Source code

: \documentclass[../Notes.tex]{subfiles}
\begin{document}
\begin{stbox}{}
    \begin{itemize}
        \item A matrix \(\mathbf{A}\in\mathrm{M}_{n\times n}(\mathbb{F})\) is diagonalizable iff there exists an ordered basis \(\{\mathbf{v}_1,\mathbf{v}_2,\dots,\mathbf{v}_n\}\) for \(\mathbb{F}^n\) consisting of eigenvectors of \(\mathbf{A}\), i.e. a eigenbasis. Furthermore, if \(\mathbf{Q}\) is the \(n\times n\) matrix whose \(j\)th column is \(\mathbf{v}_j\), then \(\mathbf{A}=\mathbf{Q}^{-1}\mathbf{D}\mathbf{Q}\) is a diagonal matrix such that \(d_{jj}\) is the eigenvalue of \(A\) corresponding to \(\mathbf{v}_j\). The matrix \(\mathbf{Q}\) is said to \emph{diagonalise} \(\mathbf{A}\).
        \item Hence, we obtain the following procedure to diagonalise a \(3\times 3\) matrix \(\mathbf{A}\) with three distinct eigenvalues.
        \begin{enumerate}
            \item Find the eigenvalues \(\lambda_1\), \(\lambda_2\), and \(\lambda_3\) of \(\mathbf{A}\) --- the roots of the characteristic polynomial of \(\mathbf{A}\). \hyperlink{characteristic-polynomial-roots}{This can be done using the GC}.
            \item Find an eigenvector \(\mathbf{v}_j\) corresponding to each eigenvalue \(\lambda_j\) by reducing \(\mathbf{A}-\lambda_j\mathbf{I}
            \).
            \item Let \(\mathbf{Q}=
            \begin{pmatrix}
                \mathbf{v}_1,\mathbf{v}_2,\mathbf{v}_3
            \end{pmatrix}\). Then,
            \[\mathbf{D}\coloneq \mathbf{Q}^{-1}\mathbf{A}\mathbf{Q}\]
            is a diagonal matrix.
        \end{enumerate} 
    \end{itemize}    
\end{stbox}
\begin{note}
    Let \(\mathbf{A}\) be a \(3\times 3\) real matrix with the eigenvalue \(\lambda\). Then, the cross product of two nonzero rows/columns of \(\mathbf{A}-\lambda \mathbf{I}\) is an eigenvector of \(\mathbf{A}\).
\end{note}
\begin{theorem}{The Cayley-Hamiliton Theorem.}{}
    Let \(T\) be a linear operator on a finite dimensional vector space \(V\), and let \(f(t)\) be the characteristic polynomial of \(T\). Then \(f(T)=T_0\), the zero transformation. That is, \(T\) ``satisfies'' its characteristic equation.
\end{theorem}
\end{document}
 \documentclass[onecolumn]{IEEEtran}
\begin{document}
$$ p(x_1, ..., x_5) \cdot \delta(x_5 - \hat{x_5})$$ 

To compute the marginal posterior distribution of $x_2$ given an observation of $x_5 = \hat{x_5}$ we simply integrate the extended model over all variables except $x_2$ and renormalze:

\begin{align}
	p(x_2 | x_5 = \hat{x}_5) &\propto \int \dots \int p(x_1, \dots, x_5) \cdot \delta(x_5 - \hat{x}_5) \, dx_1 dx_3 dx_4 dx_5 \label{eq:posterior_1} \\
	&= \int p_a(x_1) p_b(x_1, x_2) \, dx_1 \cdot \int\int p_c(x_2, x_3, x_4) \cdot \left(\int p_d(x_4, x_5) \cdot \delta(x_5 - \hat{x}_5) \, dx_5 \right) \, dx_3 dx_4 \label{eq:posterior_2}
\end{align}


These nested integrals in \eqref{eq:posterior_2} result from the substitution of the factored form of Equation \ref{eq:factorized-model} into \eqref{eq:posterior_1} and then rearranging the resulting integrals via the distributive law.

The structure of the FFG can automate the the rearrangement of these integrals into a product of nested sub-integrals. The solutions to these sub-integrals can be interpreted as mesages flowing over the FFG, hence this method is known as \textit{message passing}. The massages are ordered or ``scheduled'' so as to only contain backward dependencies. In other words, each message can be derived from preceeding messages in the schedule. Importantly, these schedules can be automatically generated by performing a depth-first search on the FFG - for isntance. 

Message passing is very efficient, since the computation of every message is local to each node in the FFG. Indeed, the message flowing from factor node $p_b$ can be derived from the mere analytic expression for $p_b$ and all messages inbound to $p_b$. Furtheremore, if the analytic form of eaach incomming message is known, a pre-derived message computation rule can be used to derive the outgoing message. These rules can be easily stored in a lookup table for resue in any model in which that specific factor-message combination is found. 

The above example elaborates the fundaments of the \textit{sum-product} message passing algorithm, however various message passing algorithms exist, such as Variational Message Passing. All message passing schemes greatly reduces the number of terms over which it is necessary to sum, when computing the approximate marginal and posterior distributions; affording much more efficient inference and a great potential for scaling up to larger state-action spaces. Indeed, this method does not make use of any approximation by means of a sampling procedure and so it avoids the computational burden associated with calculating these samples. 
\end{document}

==

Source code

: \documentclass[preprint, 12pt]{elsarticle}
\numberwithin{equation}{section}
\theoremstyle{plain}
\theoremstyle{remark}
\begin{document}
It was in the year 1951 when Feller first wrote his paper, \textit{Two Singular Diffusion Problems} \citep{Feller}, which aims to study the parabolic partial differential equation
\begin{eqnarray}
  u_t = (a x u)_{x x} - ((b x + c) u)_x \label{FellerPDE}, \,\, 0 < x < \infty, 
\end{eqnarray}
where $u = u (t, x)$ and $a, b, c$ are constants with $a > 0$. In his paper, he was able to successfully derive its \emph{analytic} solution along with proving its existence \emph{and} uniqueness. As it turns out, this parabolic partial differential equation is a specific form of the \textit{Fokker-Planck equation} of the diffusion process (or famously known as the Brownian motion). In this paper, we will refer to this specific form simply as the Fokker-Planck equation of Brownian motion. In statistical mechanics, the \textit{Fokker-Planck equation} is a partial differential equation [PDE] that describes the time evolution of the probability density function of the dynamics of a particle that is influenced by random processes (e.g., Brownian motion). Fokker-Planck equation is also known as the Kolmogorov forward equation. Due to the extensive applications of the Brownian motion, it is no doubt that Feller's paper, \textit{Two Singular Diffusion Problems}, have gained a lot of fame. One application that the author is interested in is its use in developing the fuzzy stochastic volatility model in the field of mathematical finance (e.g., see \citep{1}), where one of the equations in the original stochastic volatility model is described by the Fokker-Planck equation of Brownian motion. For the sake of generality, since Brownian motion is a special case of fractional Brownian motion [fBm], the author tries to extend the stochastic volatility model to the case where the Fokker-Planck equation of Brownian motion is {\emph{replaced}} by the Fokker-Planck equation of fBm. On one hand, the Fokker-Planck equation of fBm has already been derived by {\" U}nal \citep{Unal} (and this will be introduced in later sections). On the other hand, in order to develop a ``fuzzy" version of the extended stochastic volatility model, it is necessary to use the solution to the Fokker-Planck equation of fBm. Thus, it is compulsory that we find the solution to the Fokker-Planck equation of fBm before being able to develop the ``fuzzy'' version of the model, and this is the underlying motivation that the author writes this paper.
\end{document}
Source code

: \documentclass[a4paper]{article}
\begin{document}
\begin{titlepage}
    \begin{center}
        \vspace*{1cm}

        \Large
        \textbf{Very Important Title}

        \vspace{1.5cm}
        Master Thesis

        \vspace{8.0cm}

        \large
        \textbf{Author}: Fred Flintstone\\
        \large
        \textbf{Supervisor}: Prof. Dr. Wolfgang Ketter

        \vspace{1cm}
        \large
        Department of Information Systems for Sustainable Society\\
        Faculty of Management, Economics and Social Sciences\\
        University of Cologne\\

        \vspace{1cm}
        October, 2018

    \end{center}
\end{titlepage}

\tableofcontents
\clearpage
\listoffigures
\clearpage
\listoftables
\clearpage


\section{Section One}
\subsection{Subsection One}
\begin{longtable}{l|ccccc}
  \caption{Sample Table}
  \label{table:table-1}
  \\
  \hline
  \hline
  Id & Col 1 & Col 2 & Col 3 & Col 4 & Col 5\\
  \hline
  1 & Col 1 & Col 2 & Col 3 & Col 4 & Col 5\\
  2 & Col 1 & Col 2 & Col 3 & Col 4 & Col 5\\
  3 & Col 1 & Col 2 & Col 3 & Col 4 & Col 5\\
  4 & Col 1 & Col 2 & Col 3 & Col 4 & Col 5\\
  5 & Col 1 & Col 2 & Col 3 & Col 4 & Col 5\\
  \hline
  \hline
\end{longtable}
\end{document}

--

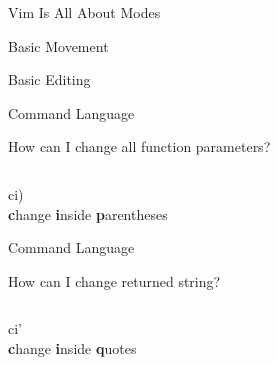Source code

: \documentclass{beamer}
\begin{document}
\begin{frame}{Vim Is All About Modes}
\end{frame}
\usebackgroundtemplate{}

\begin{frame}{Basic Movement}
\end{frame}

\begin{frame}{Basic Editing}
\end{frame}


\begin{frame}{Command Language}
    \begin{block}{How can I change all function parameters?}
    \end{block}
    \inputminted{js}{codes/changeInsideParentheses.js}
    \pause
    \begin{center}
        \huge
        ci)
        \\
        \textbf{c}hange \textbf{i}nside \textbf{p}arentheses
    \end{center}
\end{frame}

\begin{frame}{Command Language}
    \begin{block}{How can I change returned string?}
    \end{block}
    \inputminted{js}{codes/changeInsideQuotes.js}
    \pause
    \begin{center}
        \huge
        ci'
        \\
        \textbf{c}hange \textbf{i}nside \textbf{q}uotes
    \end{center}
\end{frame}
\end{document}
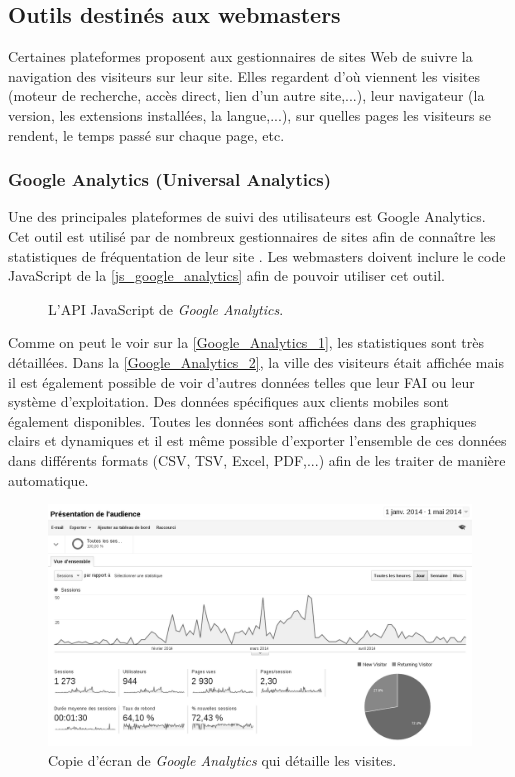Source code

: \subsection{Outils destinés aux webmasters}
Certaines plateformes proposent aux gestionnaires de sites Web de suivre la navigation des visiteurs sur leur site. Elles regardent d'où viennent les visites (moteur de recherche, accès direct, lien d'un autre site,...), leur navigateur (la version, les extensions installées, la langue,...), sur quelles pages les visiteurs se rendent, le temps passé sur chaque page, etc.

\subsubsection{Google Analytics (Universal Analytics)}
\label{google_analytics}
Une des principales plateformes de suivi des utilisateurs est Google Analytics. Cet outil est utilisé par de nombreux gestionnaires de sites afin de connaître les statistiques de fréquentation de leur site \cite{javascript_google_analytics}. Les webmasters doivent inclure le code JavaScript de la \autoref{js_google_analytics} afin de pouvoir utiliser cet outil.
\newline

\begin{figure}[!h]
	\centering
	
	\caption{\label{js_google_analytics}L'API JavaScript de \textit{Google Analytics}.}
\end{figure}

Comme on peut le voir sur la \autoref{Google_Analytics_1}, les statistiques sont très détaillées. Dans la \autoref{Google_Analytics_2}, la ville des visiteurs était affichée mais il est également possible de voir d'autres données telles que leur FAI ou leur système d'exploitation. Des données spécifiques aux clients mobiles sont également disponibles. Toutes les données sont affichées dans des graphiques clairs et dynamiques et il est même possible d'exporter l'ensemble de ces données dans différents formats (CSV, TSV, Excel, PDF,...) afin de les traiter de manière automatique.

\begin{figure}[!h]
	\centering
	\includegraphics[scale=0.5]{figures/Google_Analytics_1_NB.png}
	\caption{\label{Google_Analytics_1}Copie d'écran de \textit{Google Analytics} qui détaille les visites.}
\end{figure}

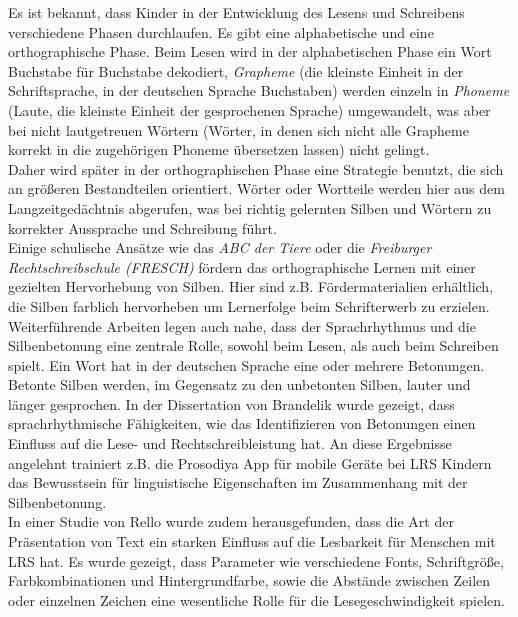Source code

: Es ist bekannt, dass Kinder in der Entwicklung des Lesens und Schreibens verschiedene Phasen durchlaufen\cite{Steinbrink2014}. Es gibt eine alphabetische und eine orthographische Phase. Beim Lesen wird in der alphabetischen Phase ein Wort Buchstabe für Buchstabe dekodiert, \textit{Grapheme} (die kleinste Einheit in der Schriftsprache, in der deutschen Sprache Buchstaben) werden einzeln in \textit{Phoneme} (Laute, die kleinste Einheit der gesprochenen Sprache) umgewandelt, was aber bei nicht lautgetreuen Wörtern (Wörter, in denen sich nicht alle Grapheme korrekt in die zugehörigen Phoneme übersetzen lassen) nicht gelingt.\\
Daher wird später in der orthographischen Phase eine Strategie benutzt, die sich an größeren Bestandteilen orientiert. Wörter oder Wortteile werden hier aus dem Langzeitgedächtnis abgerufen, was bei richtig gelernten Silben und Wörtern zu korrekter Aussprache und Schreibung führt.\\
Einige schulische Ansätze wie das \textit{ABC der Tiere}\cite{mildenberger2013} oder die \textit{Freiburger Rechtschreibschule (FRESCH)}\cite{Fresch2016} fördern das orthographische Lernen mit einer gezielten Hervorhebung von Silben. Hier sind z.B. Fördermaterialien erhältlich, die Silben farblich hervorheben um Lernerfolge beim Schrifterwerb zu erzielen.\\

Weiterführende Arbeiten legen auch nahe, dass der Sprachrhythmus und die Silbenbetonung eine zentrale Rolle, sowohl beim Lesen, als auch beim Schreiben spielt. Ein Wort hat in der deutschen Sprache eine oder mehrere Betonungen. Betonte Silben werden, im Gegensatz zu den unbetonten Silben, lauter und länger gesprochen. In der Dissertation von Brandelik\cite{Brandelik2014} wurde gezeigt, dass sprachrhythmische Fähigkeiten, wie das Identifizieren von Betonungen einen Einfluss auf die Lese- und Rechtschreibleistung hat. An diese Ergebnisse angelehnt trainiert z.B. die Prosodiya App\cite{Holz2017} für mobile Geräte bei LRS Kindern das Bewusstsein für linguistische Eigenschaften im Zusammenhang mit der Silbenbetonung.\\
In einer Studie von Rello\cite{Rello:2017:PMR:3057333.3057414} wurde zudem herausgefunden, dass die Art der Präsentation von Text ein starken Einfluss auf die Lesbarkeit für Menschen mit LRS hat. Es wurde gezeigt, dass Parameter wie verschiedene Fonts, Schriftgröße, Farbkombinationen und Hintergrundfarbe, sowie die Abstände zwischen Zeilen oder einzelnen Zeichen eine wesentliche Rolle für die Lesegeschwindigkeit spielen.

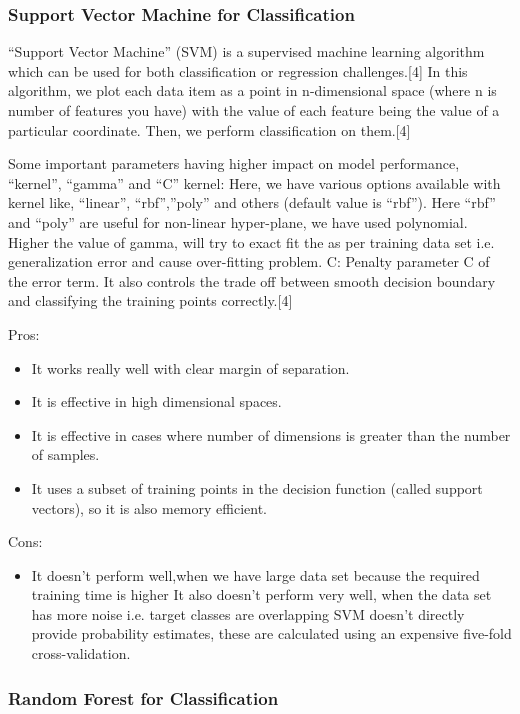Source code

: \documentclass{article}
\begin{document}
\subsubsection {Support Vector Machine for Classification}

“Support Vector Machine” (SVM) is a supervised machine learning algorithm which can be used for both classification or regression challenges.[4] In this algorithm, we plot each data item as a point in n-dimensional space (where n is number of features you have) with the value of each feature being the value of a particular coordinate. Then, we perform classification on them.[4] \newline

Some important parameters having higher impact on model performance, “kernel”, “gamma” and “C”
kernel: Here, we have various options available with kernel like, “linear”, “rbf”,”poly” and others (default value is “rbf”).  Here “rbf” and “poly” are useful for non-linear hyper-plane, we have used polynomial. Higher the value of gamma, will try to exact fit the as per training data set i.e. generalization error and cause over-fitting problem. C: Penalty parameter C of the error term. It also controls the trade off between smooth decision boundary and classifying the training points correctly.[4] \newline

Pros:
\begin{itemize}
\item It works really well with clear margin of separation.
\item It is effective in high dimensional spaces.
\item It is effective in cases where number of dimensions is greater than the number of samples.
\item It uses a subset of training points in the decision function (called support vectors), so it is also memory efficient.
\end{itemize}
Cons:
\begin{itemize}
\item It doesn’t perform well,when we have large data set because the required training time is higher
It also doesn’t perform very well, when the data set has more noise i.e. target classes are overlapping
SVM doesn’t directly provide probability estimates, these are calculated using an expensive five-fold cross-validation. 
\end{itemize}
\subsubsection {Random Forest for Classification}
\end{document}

▸ WHAT NEEDS TO BE DONE
Look through the listing and return each line containing the word "Basic".

▸ OUTPUT OF THE TASK
\begin{frame}{Basic Movement}
\begin{frame}{Basic Editing}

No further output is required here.